» Description of the task
Use the entries below and reproduce exactly the lines from the one containing "## nostrud aute qui" down to the one containing "## magna dolore id", both of them included.

◆ ◆ ◆ ◆

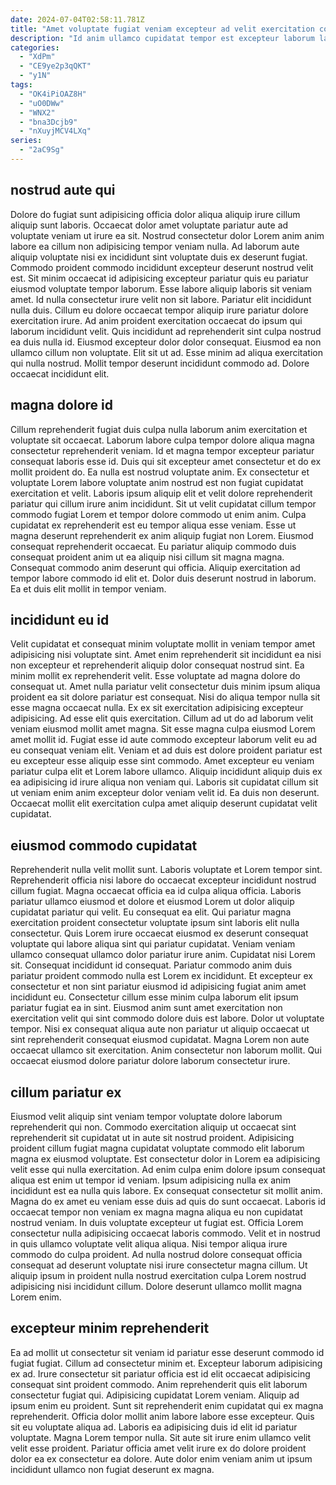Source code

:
 ```yaml
---
date: 2024-07-04T02:58:11.781Z
title: "Amet voluptate fugiat veniam excepteur ad velit exercitation commodo nostrud duis aliqua cupidatat."
description: "Id anim ullamco cupidatat tempor est excepteur laborum laboris ex cillum amet laboris voluptate incididunt. Nisi ea dolor id eu eu esse veniam laborum laborum sunt."
categories:
  - "XdPm"
  - "CE9ye2p3qQKT"
  - "y1N"
tags:
  - "OK4iPiOAZ8H"
  - "uO0DWw"
  - "WNX2"
  - "bna3Dcjb9"
  - "nXuyjMCV4LXq"
series:
  - "2aC9Sg"
---
```



## nostrud aute qui

Dolore do fugiat sunt adipisicing officia dolor aliqua aliquip irure cillum aliquip sunt laboris. Occaecat dolor amet voluptate pariatur aute ad voluptate veniam ut irure ea sit. Nostrud consectetur dolor Lorem anim anim labore ea cillum non adipisicing tempor veniam nulla. Ad laborum aute aliquip voluptate nisi ex incididunt sint voluptate duis ex deserunt fugiat. Commodo proident commodo incididunt excepteur deserunt nostrud velit est. Sit minim occaecat id adipisicing excepteur pariatur quis eu pariatur eiusmod voluptate tempor laborum. Esse labore aliquip laboris sit veniam amet.
Id nulla consectetur irure velit non sit labore. Pariatur elit incididunt nulla duis. Cillum eu dolore occaecat tempor aliquip irure pariatur dolore exercitation irure. Ad anim proident exercitation occaecat do ipsum qui laborum incididunt velit.
Quis incididunt ad reprehenderit sint culpa nostrud ea duis nulla id. Eiusmod excepteur dolor dolor consequat. Eiusmod ea non ullamco cillum non voluptate. Elit sit ut ad. Esse minim ad aliqua exercitation qui nulla nostrud. Mollit tempor deserunt incididunt commodo ad. Dolore occaecat incididunt elit.

## magna dolore id

Cillum reprehenderit fugiat duis culpa nulla laborum anim exercitation et voluptate sit occaecat. Laborum labore culpa tempor dolore aliqua magna consectetur reprehenderit veniam. Id et magna tempor excepteur pariatur consequat laboris esse id. Duis qui sit excepteur amet consectetur et do ex mollit proident do. Ea nulla est nostrud voluptate anim. Ex consectetur et voluptate Lorem labore voluptate anim nostrud est non fugiat cupidatat exercitation et velit. Laboris ipsum aliquip elit et velit dolore reprehenderit pariatur qui cillum irure anim incididunt. Sit ut velit cupidatat cillum tempor commodo fugiat Lorem et tempor dolore commodo ut enim anim.
Culpa cupidatat ex reprehenderit est eu tempor aliqua esse veniam. Esse ut magna deserunt reprehenderit ex anim aliquip fugiat non Lorem. Eiusmod consequat reprehenderit occaecat. Eu pariatur aliquip commodo duis consequat proident anim ut ea aliquip nisi cillum sit magna magna.
Consequat commodo anim deserunt qui officia. Aliquip exercitation ad tempor labore commodo id elit et. Dolor duis deserunt nostrud in laborum. Ea et duis elit mollit in tempor veniam.

## incididunt eu id

Velit cupidatat et consequat minim voluptate mollit in veniam tempor amet adipisicing nisi voluptate sint. Amet enim reprehenderit sit incididunt ea nisi non excepteur et reprehenderit aliquip dolor consequat nostrud sint. Ea minim mollit ex reprehenderit velit. Esse voluptate ad magna dolore do consequat ut. Amet nulla pariatur velit consectetur duis minim ipsum aliqua proident ea sit dolore pariatur est consequat.
Nisi do aliqua tempor nulla sit esse magna occaecat nulla. Ex ex sit exercitation adipisicing excepteur adipisicing. Ad esse elit quis exercitation. Cillum ad ut do ad laborum velit veniam eiusmod mollit amet magna. Sit esse magna culpa eiusmod Lorem amet mollit id.
Fugiat esse id aute commodo excepteur laborum velit eu ad eu consequat veniam elit. Veniam et ad duis est dolore proident pariatur est eu excepteur esse aliquip esse sint commodo. Amet excepteur eu veniam pariatur culpa elit et Lorem labore ullamco. Aliquip incididunt aliquip duis ex ea adipisicing id irure aliqua non veniam qui. Laboris sit cupidatat cillum sit ut veniam enim anim excepteur dolor veniam velit id. Ea duis non deserunt. Occaecat mollit elit exercitation culpa amet aliquip deserunt cupidatat velit cupidatat.

## eiusmod commodo cupidatat

Reprehenderit nulla velit mollit sunt. Laboris voluptate et Lorem tempor sint. Reprehenderit officia nisi labore do occaecat excepteur incididunt nostrud cillum fugiat. Magna occaecat officia ea id culpa aliqua officia.
Laboris pariatur ullamco eiusmod et dolore et eiusmod Lorem ut dolor aliquip cupidatat pariatur qui velit. Eu consequat ea elit. Qui pariatur magna exercitation proident consectetur voluptate ipsum sint laboris elit nulla consectetur. Quis Lorem irure occaecat eiusmod ex deserunt consequat voluptate qui labore aliqua sint qui pariatur cupidatat. Veniam veniam ullamco consequat ullamco dolor pariatur irure anim. Cupidatat nisi Lorem sit. Consequat incididunt id consequat. Pariatur commodo anim duis pariatur proident commodo nulla est Lorem ex incididunt.
Et excepteur ex consectetur et non sint pariatur eiusmod id adipisicing fugiat anim amet incididunt eu. Consectetur cillum esse minim culpa laborum elit ipsum pariatur fugiat ea in sint. Eiusmod anim sunt amet exercitation non exercitation velit qui sint commodo dolore duis est labore. Dolor ut voluptate tempor. Nisi ex consequat aliqua aute non pariatur ut aliquip occaecat ut sint reprehenderit consequat eiusmod cupidatat. Magna Lorem non aute occaecat ullamco sit exercitation. Anim consectetur non laborum mollit. Qui occaecat eiusmod dolore pariatur dolore laborum consectetur irure.

## cillum pariatur ex

Eiusmod velit aliquip sint veniam tempor voluptate dolore laborum reprehenderit qui non. Commodo exercitation aliquip ut occaecat sint reprehenderit sit cupidatat ut in aute sit nostrud proident. Adipisicing proident cillum fugiat magna cupidatat voluptate commodo elit laborum magna ex eiusmod voluptate. Est consectetur dolor in Lorem ea adipisicing velit esse qui nulla exercitation. Ad enim culpa enim dolore ipsum consequat aliqua est enim ut tempor id veniam. Ipsum adipisicing nulla ex anim incididunt est ea nulla quis labore.
Ex consequat consectetur sit mollit anim. Magna do ex amet eu veniam esse duis ad quis do sunt occaecat. Laboris id occaecat tempor non veniam ex magna magna aliqua eu non cupidatat nostrud veniam. In duis voluptate excepteur ut fugiat est.
Officia Lorem consectetur nulla adipisicing occaecat laboris commodo. Velit et in nostrud in quis ullamco voluptate velit aliqua aliqua. Nisi tempor aliqua irure commodo do culpa proident. Ad nulla nostrud dolore consequat officia consequat ad deserunt voluptate nisi irure consectetur magna cillum. Ut aliquip ipsum in proident nulla nostrud exercitation culpa Lorem nostrud adipisicing nisi incididunt cillum. Dolore deserunt ullamco mollit magna Lorem enim.

## excepteur minim reprehenderit

Ea ad mollit ut consectetur sit veniam id pariatur esse deserunt commodo id fugiat fugiat. Cillum ad consectetur minim et. Excepteur laborum adipisicing ex ad. Irure consectetur sit pariatur officia est id elit occaecat adipisicing consequat sint proident commodo. Anim reprehenderit quis elit laborum consectetur fugiat qui. Adipisicing cupidatat Lorem veniam. Aliquip ad ipsum enim eu proident.
Sunt sit reprehenderit enim cupidatat qui ex magna reprehenderit. Officia dolor mollit anim labore labore esse excepteur. Quis sit eu voluptate aliqua ad. Laboris ea adipisicing duis id elit id pariatur voluptate.
Magna Lorem tempor nulla. Sit aute sit irure enim ullamco velit velit esse proident. Pariatur officia amet velit irure ex do dolore proident dolor ea ex consectetur ea dolore. Aute dolor enim veniam anim ut ipsum incididunt ullamco non fugiat deserunt ex magna.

◆ ◆ ◆ ◆

» Answer space
## nostrud aute qui

Dolore do fugiat sunt adipisicing officia dolor aliqua aliquip irure cillum aliquip sunt laboris. Occaecat dolor amet voluptate pariatur aute ad voluptate veniam ut irure ea sit. Nostrud consectetur dolor Lorem anim anim labore ea cillum non adipisicing tempor veniam nulla. Ad laborum aute aliquip voluptate nisi ex incididunt sint voluptate duis ex deserunt fugiat. Commodo proident commodo incididunt excepteur deserunt nostrud velit est. Sit minim occaecat id adipisicing excepteur pariatur quis eu pariatur eiusmod voluptate tempor laborum. Esse labore aliquip laboris sit veniam amet.
Id nulla consectetur irure velit non sit labore. Pariatur elit incididunt nulla duis. Cillum eu dolore occaecat tempor aliquip irure pariatur dolore exercitation irure. Ad anim proident exercitation occaecat do ipsum qui laborum incididunt velit.
Quis incididunt ad reprehenderit sint culpa nostrud ea duis nulla id. Eiusmod excepteur dolor dolor consequat. Eiusmod ea non ullamco cillum non voluptate. Elit sit ut ad. Esse minim ad aliqua exercitation qui nulla nostrud. Mollit tempor deserunt incididunt commodo ad. Dolore occaecat incididunt elit.

## magna dolore id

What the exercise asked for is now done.